Currently, the Affordable Care Act (ACA) requires employers with 50 or more full-time equivalent employees either to offer affordable, comprehensive health care coverage to employees who work 30 or more hours a week or to pay a penalty if these workers access exchange subsidies instead. The resulting 30-hour “cliff” has motivated some employers to reduce workers’ hours to avoid this shared responsibility requirement. To date, reports about cuts in hours have largely focused on workers employed at restaurants, public schools, and institutions of higher learning.

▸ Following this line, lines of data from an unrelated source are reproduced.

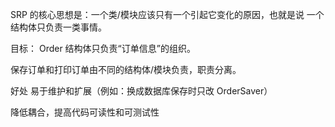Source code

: SRP 的核心思想是：一个类/模块应该只有一个引起它变化的原因，也就是说 一个结构体只负责一类事情。

目标：
Order 结构体只负责“订单信息”的组织。

保存订单和打印订单由不同的结构体/模块负责，职责分离。


好处
易于维护和扩展（例如：换成数据库保存时只改 OrderSaver）

降低耦合，提高代码可读性和可测试性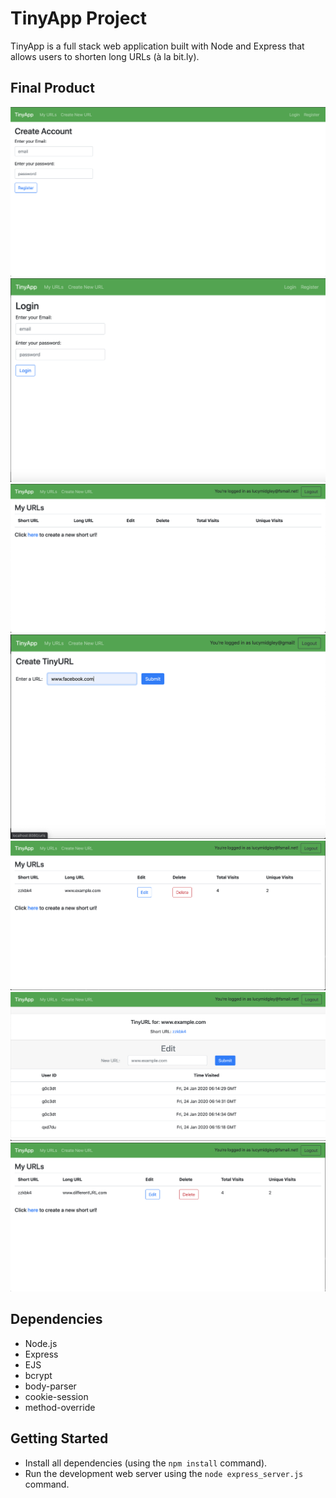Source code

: # TinyApp Project

TinyApp is a full stack web application built with Node and Express that allows users to shorten long URLs (à la bit.ly).

## Final Product

!["Create account"](https://github.com/lucymidgley/tinyapp/blob/master/docs/register.png?raw=true)
!["Log-in to the app"](https://github.com/lucymidgley/tinyapp/blob/master/docs/login.png?raw=true)
!["View your new URL"](https://github.com/lucymidgley/tinyapp/blob/master/docs/new_url.png?raw=true)
!["Create a new tiny URL"](https://github.com/lucymidgley/tinyapp/blob/master/docs/create.png?raw=true)
!["Make several more URLs"](https://github.com/lucymidgley/tinyapp/blob/master/docs/my_Urls.png?raw=true)
!["Edit existing URL"](https://github.com/lucymidgley/tinyapp/blob/master/docs/edit.png?raw=true)
!["View your changes"](https://github.com/lucymidgley/tinyapp/blob/master/docs/different.png?raw=true)


## Dependencies

- Node.js
- Express
- EJS
- bcrypt
- body-parser
- cookie-session
- method-override

## Getting Started

- Install all dependencies (using the `npm install` command).
- Run the development web server using the `node express_server.js` command.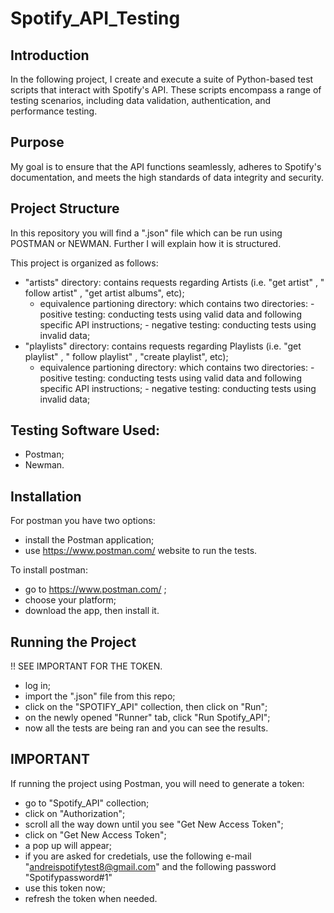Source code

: # Spotify_API_Testing

## Introduction
In the following project, I create and execute a suite of Python-based test scripts that interact with Spotify's API. These scripts encompass a range of testing scenarios, including data validation, authentication, and performance testing.

## Purpose
My goal is to ensure that the API functions seamlessly, adheres to Spotify's documentation, and meets the high standards of data integrity and security.

## Project Structure
In this repository you will find a ".json" file which can be run using POSTMAN or NEWMAN.
Further I will explain how it is structured.

This project is organized as follows:
- "artists" directory: contains requests regarding Artists (i.e. "get artist" , " follow artist" , "get artist albums", etc);
  - equivalence partioning directory: which contains two directories: - positive testing: conducting tests using valid data and following specific API instructions;
                                                                      - negative testing: conducting tests using invalid data;
- "playlists" directory: contains requests regarding Playlists (i.e. "get playlist" , " follow playlist" , "create playlist", etc);
  - equivalence partioning directory: which contains two directories: - positive testing: conducting tests using valid data and following specific API instructions;
                                                                      - negative testing: conducting tests using invalid data;

## Testing Software Used:
- Postman;
- Newman.

## Installation
For postman you have two options:
- install the Postman application;
- use https://www.postman.com/ website to run the tests.

To install postman:
- go to https://www.postman.com/ ;
- choose your platform;
- download the app, then install it.

## Running the Project
!! SEE IMPORTANT FOR THE TOKEN.
  - log in;
  - import the ".json" file from this repo;
  - click on the "SPOTIFY_API" collection, then click on "Run";
  - on the newly opened "Runner" tab, click "Run Spotify_API";
  - now all the tests are being ran and you can see the results.

## IMPORTANT
If running the project using Postman, you will need to generate a token:
- go to "Spotify_API" collection;
- click on "Authorization";
- scroll all the way down until you see "Get New Access Token";
- click on "Get New Access Token";
- a pop up will appear;
- if you are asked for credetials, use the following e-mail "andreispotifytest8@gmail.com" and the following password "Spotifypassword#1"
- use this token now;
- refresh the token when needed.
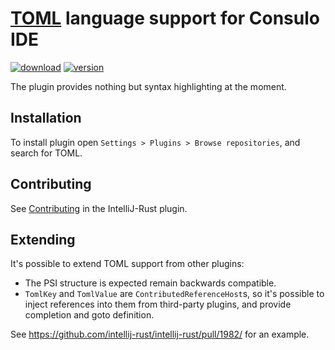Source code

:# [TOML](https://github.com/toml-lang/toml) language support for Consulo IDE

[![download]][plugin]
[![version]][plugin]

 [download]: https://img.shields.io/jetbrains/plugin/d/8195-toml.svg
 [version]: https://img.shields.io/jetbrains/plugin/v/8195-toml.svg
 [plugin]: https://plugins.jetbrains.com/plugin/8195-toml

The plugin provides nothing but syntax highlighting at the moment.

## Installation

To install plugin open `Settings > Plugins > Browse repositories`, and search for TOML. 

## Contributing

See [Contributing](https://github.com/intellij-rust/intellij-rust/blob/master/CONTRIBUTING.md) in the IntelliJ-Rust plugin.

## Extending

It's possible to extend TOML support from other plugins: 
  
  * The PSI structure is expected remain backwards compatible.
  * `TomlKey` and `TomlValue` are `ContributedReferenceHost`s, so
    it's possible to inject references into them from third-party plugins,
    and provide completion and goto definition.
    
See https://github.com/intellij-rust/intellij-rust/pull/1982/ for an example.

Proponents of H.R. 2575 claim they want to help part-time workers by moving the threshold for employer penalties from 30 to 40 hours. But raising the threshold will only move the cliff and actually increase employers’ incentive to reduce workers’ hours. According to experts at the UC Berkeley Center for Labor Research and Education, moving the threshold to 40 hours will result in lost work hours for 6.5 million workers. That is nearly three times the number that are vulnerable to losing their hours under the current threshold (2.3 million). The researchers also found that the policy would essentially eliminate the employer responsibility requirement, since employers’ costs in moving workers from 40 to 39 hours per week are negligible compared to the costs of offering coverage or paying the employer responsibility penalty.

Congress should strengthen the employer shared responsibility requirement and eliminate the hours cliff, not simply move it. The employer responsibility requirement should be strengthened by lowering the threshold, requiring employers to provide coverage for workers who work 20 hours a week or more or risk a penalty, and by applying a pro rata penalty if workers with fewer than 20 hours are not offered coverage. This is the only way to protect groups of workers that will lose wages under the existing incentive to reduce hours.

We look forward to working with you to strengthen the employer responsibility rules of the ACA, by extending coverage requirements to all workers and improving requirements related to the affordability and comprehensiveness of coverage. Achieving the coverage goals of the Affordable Care Act will depend uponenhanced employer responsibility for providing coverage to working families.